Не видать бы Федору Антоновичу прекрасной Анджелики своей женой никогда, если бы не помог злой рок. Непреклонная синьора Серни занемогла и вскорости скончалась, унеся в могилу запрет на брак дочери с русским питтором. А отец Анджелики, как подлинный француз, настроенный более демократично, узнав к тому же, что претендент на руку его дочери — художник, уже ставший кавалером российского ордена (это Бруни и Брюллова имел в виду Кипренский, когда писал, что многие молодые его коллеги «уже украшены знаками отличия, имеют патронами то святого Владимира, а иной святую Анну») тотчас порешил дело в благоприятном для русского художника духе…
Всеобщим кумиром среди русских пенсионеров был Карл Брюллов, перед талантом которого, острым умом, умением поставить себя в любом обществе преклонялась не только молодежь, но и люди много старше его. Петр Басин, когда еще жил в Риме, как-то сетовал в одном письме: «Наш „Signor Brullo“ опять уехал в Неаполь с графиней Самойловой, и застольные наши споры потеряли весь свой жар, а о доказательствах и слова нет, посудите, как мы осиротели…»
Брюллов оставался по-прежнему во власти чар несравненной Юлии Павловны. Его студия была уставлена портретами Самойловой. Особенно хороша была графиня на большом полотне, где Брюллов изобразил ее вместе с воспитанницей и служанкой-арапкой входящей в гостиную своего дома: стремительную, порывистую, ослепительно красивую, покоряющую благоуханной молодостью и страстностью натуры. Орест знал: так удачно можно сотворить портрет женщины, которой не только бесконечно восхищаешься, но которую горячо, без ума любишь…

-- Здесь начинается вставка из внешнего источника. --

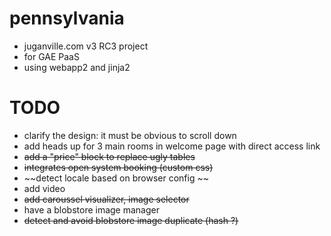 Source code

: pennsylvania
=====
- juganville.com v3 RC3 project
- for GAE PaaS
- using webapp2 and jinja2

TODO
=====
- clarify the design: it must be obvious to scroll down
- add heads up for 3 main rooms in welcome page with direct access link
- ~~add a "price" block to replace ugly tables~~
- ~~integrates open system booking (custom css)~~
- ~~detect locale based on browser config ~~
- add video
- ~~add caroussel visualizer, image selector~~
- have a blobstore image manager
- ~~detect and avoid blobstore image duplicate (hash ?)~~
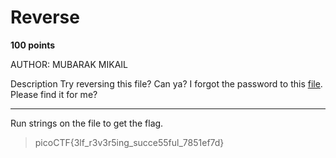 # Reverse

**100 points**

AUTHOR: MUBARAK MIKAIL

Description
Try reversing this file? Can ya?
I forgot the password to this [file](). Please find it for me?

___

Run strings on the file to get the flag.

> picoCTF{3lf_r3v3r5ing_succe55ful_7851ef7d}
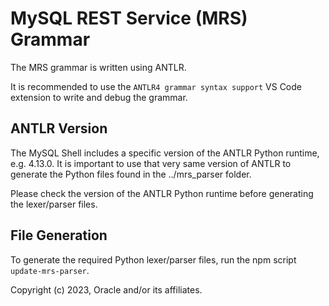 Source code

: # MySQL REST Service (MRS) Grammar

The MRS grammar is written using ANTLR.

It is recommended to use the `ANTLR4 grammar syntax support` VS Code extension to write and debug the grammar.

## ANTLR Version

The MySQL Shell includes a specific version of the ANTLR Python runtime, e.g. 4.13.0. It is important to use that very same version of ANTLR to generate the Python files found in the ../mrs_parser folder.

Please check the version of the ANTLR Python runtime before generating the lexer/parser files.

## File Generation

To generate the required Python lexer/parser files, run the npm script `update-mrs-parser`.

Copyright (c) 2023, Oracle and/or its affiliates.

Однако на устах всего Рима была не эта картина, а грандиозная историческая композиция, над которой Карл Брюллов работал с утра до ночи, так что, по словам натурщицы Маникуччи, его, обессилевшего, часто выносили из студии на руках: «Последний день Помпеи». Картина еще была в подмалевке, а молодой Александр Иванов уже говорил, что она удивляет Рим, а следовательно, всю Европу.